A compromise regarding signage proposed for the Griswold Bird Sanctuary has been ignored by an administrative official at the Nebraska Game and Parks Commission.

In mid-November, a phone conversation was held with Jim Douglas, deputy director, regarding the placement of a simple sign to recognize the conservation efforts of Sandy Griswold. Placement of the sign would recognize the pioneering conservation efforts of this outdoors writer for four decades in Nebraska, and where such a sign could get placed. A phone call was made as a means of transportation was not available to get to their Lincoln offices.

The request for a compromise was to have the state agency agree to not have one groin fishing structure placed along the southeast side of Carter Lake.
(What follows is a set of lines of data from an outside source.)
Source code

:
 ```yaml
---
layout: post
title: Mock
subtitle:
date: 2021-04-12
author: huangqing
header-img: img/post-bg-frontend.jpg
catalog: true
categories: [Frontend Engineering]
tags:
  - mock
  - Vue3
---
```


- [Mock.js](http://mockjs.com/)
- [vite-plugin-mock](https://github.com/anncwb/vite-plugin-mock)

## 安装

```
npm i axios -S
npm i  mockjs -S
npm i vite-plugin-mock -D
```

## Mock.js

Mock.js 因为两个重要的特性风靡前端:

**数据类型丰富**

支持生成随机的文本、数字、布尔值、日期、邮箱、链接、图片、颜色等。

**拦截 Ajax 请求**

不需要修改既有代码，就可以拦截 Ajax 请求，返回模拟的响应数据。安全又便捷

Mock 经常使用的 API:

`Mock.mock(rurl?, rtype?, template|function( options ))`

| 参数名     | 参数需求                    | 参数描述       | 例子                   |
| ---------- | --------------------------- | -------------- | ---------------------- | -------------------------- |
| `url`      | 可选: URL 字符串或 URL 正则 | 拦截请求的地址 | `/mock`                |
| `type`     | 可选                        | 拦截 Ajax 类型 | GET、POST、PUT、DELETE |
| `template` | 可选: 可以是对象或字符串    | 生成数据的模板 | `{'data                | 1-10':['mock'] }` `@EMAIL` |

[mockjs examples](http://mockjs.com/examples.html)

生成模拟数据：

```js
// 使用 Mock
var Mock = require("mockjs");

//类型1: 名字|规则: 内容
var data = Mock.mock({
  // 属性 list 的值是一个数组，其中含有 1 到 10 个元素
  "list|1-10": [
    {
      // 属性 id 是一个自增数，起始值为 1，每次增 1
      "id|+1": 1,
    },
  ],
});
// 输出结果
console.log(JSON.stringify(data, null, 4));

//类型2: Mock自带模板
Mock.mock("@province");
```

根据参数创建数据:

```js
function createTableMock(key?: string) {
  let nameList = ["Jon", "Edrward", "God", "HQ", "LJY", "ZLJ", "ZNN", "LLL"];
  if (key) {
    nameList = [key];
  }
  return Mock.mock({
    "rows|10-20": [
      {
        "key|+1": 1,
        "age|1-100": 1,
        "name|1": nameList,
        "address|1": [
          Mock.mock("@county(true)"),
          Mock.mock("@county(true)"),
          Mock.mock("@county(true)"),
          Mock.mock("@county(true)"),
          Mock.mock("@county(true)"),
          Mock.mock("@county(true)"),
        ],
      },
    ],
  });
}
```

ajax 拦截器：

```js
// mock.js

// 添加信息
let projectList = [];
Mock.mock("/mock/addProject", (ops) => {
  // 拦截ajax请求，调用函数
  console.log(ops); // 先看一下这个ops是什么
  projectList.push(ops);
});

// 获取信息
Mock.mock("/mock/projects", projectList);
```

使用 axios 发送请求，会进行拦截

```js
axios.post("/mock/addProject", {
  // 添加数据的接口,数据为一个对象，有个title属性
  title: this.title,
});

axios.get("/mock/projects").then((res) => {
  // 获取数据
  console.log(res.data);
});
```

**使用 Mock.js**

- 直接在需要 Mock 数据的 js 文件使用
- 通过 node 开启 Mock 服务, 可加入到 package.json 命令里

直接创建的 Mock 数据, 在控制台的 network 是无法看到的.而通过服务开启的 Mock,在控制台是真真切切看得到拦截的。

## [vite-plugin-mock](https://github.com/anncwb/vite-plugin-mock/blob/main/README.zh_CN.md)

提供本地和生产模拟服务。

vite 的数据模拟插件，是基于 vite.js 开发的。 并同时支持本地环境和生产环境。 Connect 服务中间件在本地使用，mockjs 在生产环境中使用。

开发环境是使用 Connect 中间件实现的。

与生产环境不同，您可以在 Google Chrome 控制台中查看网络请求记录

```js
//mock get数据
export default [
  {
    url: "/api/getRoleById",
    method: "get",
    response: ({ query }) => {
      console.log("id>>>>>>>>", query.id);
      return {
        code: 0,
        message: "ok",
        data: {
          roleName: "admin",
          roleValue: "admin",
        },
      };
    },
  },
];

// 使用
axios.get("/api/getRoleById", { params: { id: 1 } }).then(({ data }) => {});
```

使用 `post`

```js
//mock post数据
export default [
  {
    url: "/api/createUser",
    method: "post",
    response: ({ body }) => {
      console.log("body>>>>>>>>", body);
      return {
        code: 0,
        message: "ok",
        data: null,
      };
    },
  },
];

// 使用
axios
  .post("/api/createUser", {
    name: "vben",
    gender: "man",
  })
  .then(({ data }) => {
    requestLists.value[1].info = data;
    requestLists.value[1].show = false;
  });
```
Not including this one structure — among the more than 20 to be constructed — would help to provide a view-scape somewhat reflecting the historic character of the lake.

A proposal to place the sign on the end of a groin was rejected, as it would not reflect the character of "Sandy's Creed" and his ongoing appeals for conserving habitats for birds.

This request was also supported by Melinda Pearson, director of the Omaha Parks and Recreation Department in a letter to members of the Carter Lake Technical Advisory group. Her letter of 21 September 2011, stated, in part:

..."remove groin structure "XXIII" at the southeast corner of the Lake from the project, along with the rip-rap between that structure and the drainage ditch from Kiwanis Park to the west." ... "There are many other things he'd like to see removed from the project; however, he is willing to compromise by just identifying this one location. It seems a reasonable request and I'm asking the Technical Advisory Team to consider approving this change."

The resulting emails indicated that the advisory group would need "NGPC concurrence" according to one respondent. Fisheries staff of the agency had already rejected the request. The fishing groins — basically a formed pile of rocks dumped into the water — were needed because people "do not like to fish from the bank."

This is another example of the staff indifference to an alternative view. They have not shown any interest in considering current details of bird use at the lake. They have hung up the phone when they decided not to further discuss the situation.

During the phone conversation with Mr. Douglas, he indicated he would look further into the matter and then provide a response.

An email response received November 29th — based upon an inquiry — was that no decision had been made yet.

It is now January 18th, and there has still not been any information received from the agency, showing an obvious indifference. A phone call made January 17th was not returned.

Deputy director Douglas — interested in becoming the new director of the agency — could not take the minute to provide a reply to a valid request.

Actions by employees of a public agency — who work for Nebraskans — regarding this matter indicate an unacceptable bias in favor of a publicly-subsidized project that can provide revenue to the agency through the purchase of fishing and boating licenses.